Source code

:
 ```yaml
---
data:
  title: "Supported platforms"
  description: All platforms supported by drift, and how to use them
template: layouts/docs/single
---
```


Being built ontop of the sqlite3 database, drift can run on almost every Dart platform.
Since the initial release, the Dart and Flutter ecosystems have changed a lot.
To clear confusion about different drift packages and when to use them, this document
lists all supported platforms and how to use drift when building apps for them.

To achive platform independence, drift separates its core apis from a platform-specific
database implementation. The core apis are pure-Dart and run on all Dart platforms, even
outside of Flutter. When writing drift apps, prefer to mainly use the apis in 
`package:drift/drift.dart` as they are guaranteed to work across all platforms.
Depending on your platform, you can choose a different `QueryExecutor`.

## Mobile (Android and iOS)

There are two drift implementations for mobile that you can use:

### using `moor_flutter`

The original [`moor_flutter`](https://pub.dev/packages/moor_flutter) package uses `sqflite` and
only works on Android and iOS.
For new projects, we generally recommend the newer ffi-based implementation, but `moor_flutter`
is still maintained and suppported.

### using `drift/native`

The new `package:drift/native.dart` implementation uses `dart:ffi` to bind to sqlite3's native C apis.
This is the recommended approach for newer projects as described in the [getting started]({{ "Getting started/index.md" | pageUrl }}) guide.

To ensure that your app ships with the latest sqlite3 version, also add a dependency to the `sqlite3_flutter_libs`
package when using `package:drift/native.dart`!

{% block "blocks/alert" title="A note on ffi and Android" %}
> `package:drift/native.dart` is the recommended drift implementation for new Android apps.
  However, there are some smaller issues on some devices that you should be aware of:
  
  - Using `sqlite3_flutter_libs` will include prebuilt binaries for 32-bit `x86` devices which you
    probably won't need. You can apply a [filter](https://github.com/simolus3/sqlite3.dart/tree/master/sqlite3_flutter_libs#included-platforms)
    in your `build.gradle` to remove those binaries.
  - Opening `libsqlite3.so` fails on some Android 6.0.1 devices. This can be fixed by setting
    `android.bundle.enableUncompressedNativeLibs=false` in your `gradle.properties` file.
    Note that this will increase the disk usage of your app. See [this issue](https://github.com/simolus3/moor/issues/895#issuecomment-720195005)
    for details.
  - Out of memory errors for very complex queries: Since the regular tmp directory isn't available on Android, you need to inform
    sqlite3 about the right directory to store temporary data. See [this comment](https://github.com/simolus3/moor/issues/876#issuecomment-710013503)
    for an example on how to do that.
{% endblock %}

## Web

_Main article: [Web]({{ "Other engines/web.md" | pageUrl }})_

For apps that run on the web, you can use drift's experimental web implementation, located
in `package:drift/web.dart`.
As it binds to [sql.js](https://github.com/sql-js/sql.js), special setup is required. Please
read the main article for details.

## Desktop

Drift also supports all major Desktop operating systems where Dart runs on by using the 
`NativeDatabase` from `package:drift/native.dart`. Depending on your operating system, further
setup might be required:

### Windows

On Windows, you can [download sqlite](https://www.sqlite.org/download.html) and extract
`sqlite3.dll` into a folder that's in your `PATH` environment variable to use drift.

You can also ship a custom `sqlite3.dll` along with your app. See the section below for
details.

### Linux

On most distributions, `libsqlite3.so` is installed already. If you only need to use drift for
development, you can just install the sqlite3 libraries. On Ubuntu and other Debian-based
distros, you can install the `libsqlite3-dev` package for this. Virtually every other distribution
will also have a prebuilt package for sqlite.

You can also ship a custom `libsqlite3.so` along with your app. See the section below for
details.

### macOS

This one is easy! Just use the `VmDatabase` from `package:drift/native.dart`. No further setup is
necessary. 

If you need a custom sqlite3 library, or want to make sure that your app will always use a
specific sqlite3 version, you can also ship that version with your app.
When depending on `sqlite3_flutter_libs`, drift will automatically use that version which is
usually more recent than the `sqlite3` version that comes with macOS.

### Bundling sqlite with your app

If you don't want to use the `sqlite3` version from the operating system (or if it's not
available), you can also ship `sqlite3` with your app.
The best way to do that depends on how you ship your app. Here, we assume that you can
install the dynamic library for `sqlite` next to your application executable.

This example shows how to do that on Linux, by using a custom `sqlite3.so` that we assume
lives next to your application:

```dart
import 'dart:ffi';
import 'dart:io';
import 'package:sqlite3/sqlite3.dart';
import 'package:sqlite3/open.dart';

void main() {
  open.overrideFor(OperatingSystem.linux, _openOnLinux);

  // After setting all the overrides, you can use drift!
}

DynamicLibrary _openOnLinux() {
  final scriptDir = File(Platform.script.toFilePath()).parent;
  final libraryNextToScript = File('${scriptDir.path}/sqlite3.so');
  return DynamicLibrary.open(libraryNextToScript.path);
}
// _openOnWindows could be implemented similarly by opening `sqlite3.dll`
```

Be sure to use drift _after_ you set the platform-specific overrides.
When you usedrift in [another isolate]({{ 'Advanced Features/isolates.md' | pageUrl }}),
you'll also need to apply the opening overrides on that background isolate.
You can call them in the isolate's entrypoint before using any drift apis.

***

**TASK REQUIREMENTS**
The line containing "across all platforms." marks the end. Please print exactly every line from the top of the data to it, both included, and nothing more.

**RESPONSE FOR THIS EXERCISE**
Source code

:
 ```yaml
---
data:
  title: "Supported platforms"
  description: All platforms supported by drift, and how to use them
template: layouts/docs/single
---
```


Being built ontop of the sqlite3 database, drift can run on almost every Dart platform.
Since the initial release, the Dart and Flutter ecosystems have changed a lot.
To clear confusion about different drift packages and when to use them, this document
lists all supported platforms and how to use drift when building apps for them.

To achive platform independence, drift separates its core apis from a platform-specific
database implementation. The core apis are pure-Dart and run on all Dart platforms, even
outside of Flutter. When writing drift apps, prefer to mainly use the apis in 
`package:drift/drift.dart` as they are guaranteed to work across all platforms.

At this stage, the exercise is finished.